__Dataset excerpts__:

=-=-=-=-=

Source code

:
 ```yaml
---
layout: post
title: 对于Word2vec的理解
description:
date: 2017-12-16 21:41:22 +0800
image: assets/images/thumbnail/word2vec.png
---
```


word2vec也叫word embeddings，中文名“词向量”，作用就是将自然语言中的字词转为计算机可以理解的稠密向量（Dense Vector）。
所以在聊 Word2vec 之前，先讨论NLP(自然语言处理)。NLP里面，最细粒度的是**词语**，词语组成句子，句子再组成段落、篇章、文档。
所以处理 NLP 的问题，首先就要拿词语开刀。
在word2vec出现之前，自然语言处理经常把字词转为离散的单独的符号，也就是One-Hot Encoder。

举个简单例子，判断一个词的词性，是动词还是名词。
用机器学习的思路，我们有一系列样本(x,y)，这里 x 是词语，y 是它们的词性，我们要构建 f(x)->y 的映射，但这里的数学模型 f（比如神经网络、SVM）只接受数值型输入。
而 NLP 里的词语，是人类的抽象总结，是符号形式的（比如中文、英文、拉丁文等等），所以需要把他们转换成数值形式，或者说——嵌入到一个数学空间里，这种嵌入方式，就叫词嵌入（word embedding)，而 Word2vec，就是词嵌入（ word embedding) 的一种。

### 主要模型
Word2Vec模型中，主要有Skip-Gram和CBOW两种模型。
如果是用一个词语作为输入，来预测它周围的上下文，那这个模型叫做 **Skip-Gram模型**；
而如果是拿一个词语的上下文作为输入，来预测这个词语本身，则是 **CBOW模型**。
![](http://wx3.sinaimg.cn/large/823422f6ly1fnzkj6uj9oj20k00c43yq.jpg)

=-=-=-=-=

__Task requirements__: Please quote nothing but the lines from the line with "在word2vec出现之前，" through the end of the data above, exactly as written, ends included.

__Task response__:
在word2vec出现之前，自然语言处理经常把字词转为离散的单独的符号，也就是One-Hot Encoder。

举个简单例子，判断一个词的词性，是动词还是名词。
用机器学习的思路，我们有一系列样本(x,y)，这里 x 是词语，y 是它们的词性，我们要构建 f(x)->y 的映射，但这里的数学模型 f（比如神经网络、SVM）只接受数值型输入。
而 NLP 里的词语，是人类的抽象总结，是符号形式的（比如中文、英文、拉丁文等等），所以需要把他们转换成数值形式，或者说——嵌入到一个数学空间里，这种嵌入方式，就叫词嵌入（word embedding)，而 Word2vec，就是词嵌入（ word embedding) 的一种。

### 主要模型
Word2Vec模型中，主要有Skip-Gram和CBOW两种模型。
如果是用一个词语作为输入，来预测它周围的上下文，那这个模型叫做 **Skip-Gram模型**；
而如果是拿一个词语的上下文作为输入，来预测这个词语本身，则是 **CBOW模型**。
![](http://wx3.sinaimg.cn/large/823422f6ly1fnzkj6uj9oj20k00c43yq.jpg)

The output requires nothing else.